# EXERCISE REQUIREMENTS:
Which lines run from the line with "익힌다. | 2021.6.7. |" through the line with "On progress |" in the entries below? Print them exactly, both ends included, and nothing more.

# Stored data entries:
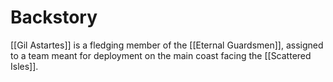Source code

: # Backstory
[[Gil Astartes]] is a fledging member of the [[Eternal Guardsmen]], assigned to a team meant for deployment on the main coast facing the [[Scattered Isles]]. 
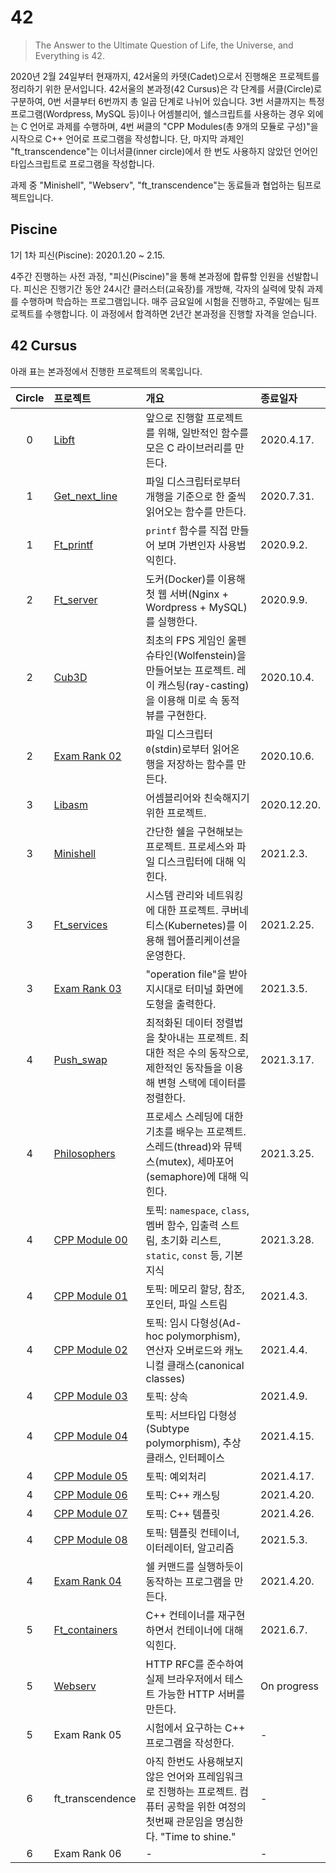 # 42

> The Answer to the Ultimate Question of Life, the Universe, and Everything is 42.

2020년 2월 24일부터 현재까지, 42서울의 카뎃(Cadet)으로서 진행해온 프로젝트를 정리하기 위한 문서입니다. 42서울의 본과정(42 Cursus)은 각 단계를 서클(Circle)로 구분하여, 0번 서클부터 6번까지 총 일곱 단계로 나뉘어 있습니다. 3번 서클까지는 특정 프로그램(Wordpress, MySQL 등)이나 어셈블리어, 쉘스크립트를 사용하는 경우 외에는 C 언어로 과제를 수행하며, 4번 써클의 "CPP Modules(총 9개의 모듈로 구성)"을 시작으로 C++ 언어로 프로그램을 작성합니다. 단, 마지막 과제인 "ft_transcendence"는 이너서클(inner circle)에서 한 번도 사용하지 않았던 언어인 타입스크립트로 프로그램을 작성합니다.

과제 중 "Minishell", "Webserv", "ft_transcendence"는 동료들과 협업하는 팀프로젝트입니다.

## Piscine

1기 1차 피신(Piscine): 2020.1.20 ~ 2.15.

4주간 진행하는 사전 과정, "피신(Piscine)"을 통해 본과정에 합류할 인원을 선발합니다. 피신은 진행기간 동안 24시간 클러스터(교육장)를 개방해, 각자의 실력에 맞춰 과제를 수행하며 학습하는 프로그램입니다. 매주 금요일에 시험을 진행하고, 주말에는 팀프로젝트를 수행합니다. 이 과정에서 합격하면 2년간 본과정을 진행할 자격을 얻습니다.

## 42 Cursus

아래 표는 본과정에서 진행한 프로젝트의 목록입니다.

|    Circle   | 프로젝트 | 개요 | 종료일자 |
|:-----------:|:-------|:----|:-------|
| 0 | [Libft](https://github.com/paikwiki/libft) | 앞으로 진행할 프로젝트를 위해, 일반적인 함수를 모은 C 라이브러리를 만든다. | 2020.4.17. |
| 1 | [Get_next_line](https://github.com/paikwiki/get-next-line) | 파일 디스크립터로부터 개행을 기준으로 한 줄씩 읽어오는 함수를 만든다. | 2020.7.31. |
| 1 | [Ft_printf](https://github.com/paikwiki/ft-printf) | `printf` 함수를 직접 만들어 보며 가변인자 사용법 익힌다. | 2020.9.2. |
| 2 | [Ft_server](https://github.com/paikwiki/ft-server) | 도커(Docker)를 이용해 첫 웹 서버(Nginx + Wordpress + MySQL)를 실행한다. | 2020.9.9. |
| 2 | [Cub3D](https://github.com/paikwiki/cub3d) | 최초의 FPS 게임인 울펜슈타인(Wolfenstein)을 만들어보는 프로젝트. 레이 캐스팅(ray-casting)을 이용해 미로 속 동적 뷰를 구현한다. | 2020.10.4. |
| 2 | [Exam Rank 02](https://github.com/paikwiki/42cursus-exam02) | 파일 디스크립터 `0`(stdin)로부터 읽어온 행을 저장하는 함수를 만든다. | 2020.10.6. |
| 3 | [Libasm](https://github.com/paikwiki/libasm) | 어셈블리어와 친숙해지기 위한 프로젝트. | 2020.12.20. |
| 3 | [Minishell](https://github.com/paikwiki/minishell-new) | 간단한 쉘을 구현해보는 프로젝트. 프로세스와 파일 디스크립터에 대해 익힌다. | 2021.2.3. |
| 3 | [Ft_services](https://github.com/paikwiki/ft-services) | 시스템 관리와 네트워킹에 대한 프로젝트. 쿠버네티스(Kubernetes)를 이용해 웹어플리케이션을 운영한다. | 2021.2.25. |
| 3 | [Exam Rank 03](https://github.com/paikwiki/42cursus-exam03) | "operation file"을 받아 지시대로 터미널 화면에 도형을 출력한다. | 2021.3.5. |
| 4 | [Push_swap](https://github.com/paikwiki/push-swap) | 최적화된 데이터 정렬법을 찾아내는 프로젝트. 최대한 적은 수의 동작으로, 제한적인 동작들을 이용해 변형 스택에 데이터를 정렬한다. | 2021.3.17. |
| 4 | [Philosophers](https://github.com/paikwiki/philosophers) | 프로세스 스레딩에 대한 기초를 배우는 프로젝트. 스레드(thread)와 뮤텍스(mutex), 세마포어(semaphore)에 대해 익힌다. | 2021.3.25. |
| 4 | [CPP Module 00](https://github.com/paikwiki/cpp-module-00) | 토픽: `namespace`, `class`, 멤버 함수, 입출력 스트림, 초기화 리스트, `static`, `const` 등, 기본 지식 | 2021.3.28. |
| 4 | [CPP Module 01](https://github.com/paikwiki/cpp-module-01) | 토픽: 메모리 할당, 참조, 포인터, 파일 스트림 | 2021.4.3. |
| 4 | [CPP Module 02](https://github.com/paikwiki/cpp-module-02) | 토픽: 임시 다형성(Ad-hoc polymorphism), 연산자 오버로드와 캐노니컬 클래스(canonical classes) | 2021.4.4. |
| 4 | [CPP Module 03](https://github.com/paikwiki/cpp-module-03) | 토픽: 상속 | 2021.4.9. |
| 4 | [CPP Module 04](https://github.com/paikwiki/cpp-module-04) | 토픽: 서브타입 다형성(Subtype polymorphism), 추상 클래스, 인터페이스 | 2021.4.15. |
| 4 | [CPP Module 05](https://github.com/paikwiki/cpp-module-05) | 토픽: 예외처리 | 2021.4.17. |
| 4 | [CPP Module 06](https://github.com/paikwiki/cpp-module-06) | 토픽: C++ 캐스팅 | 2021.4.20. |
| 4 | [CPP Module 07](https://github.com/paikwiki/cpp-module-07) | 토픽: C++ 템플릿 | 2021.4.26. |
| 4 | [CPP Module 08](https://github.com/paikwiki/cpp-module-08) | 토픽: 템플릿 컨테이너, 이터레이터, 알고리즘 | 2021.5.3. |
| 4 | [Exam Rank 04](https://github.com/paikwiki/42cursus-exam04) | 쉘 커맨드를 실행하듯이 동작하는 프로그램을 만든다. | 2021.4.20. |
| 5 | [Ft_containers](https://github.com/paikwiki/ft-containers) | C++ 컨테이너를 재구현하면서 컨테이너에 대해 익힌다. | 2021.6.7. |
| 5 | [Webserv](https://github.com/innercircle-byebye/sucbaek) | HTTP RFC를 준수하여 실제 브라우저에서 테스트 가능한 HTTP 서버를 만든다. | On progress |
| 5 | Exam Rank 05 | 시험에서 요구하는 C++ 프로그램을 작성한다. | - |
| 6 | ft_transcendence | 아직 한번도 사용해보지 않은 언어와 프레임워크로 진행하는 프로젝트. 컴퓨터 공학을 위한 여정의 첫번째 관문임을 명심한다. "Time to shine." | - |
| 6 | Exam Rank 06 | - | - |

# ANSWER FOR THIS EXERCISE:
| 5 | [Ft_containers](https://github.com/paikwiki/ft-containers) | C++ 컨테이너를 재구현하면서 컨테이너에 대해 익힌다. | 2021.6.7. |
| 5 | [Webserv](https://github.com/innercircle-byebye/sucbaek) | HTTP RFC를 준수하여 실제 브라우저에서 테스트 가능한 HTTP 서버를 만든다. | On progress |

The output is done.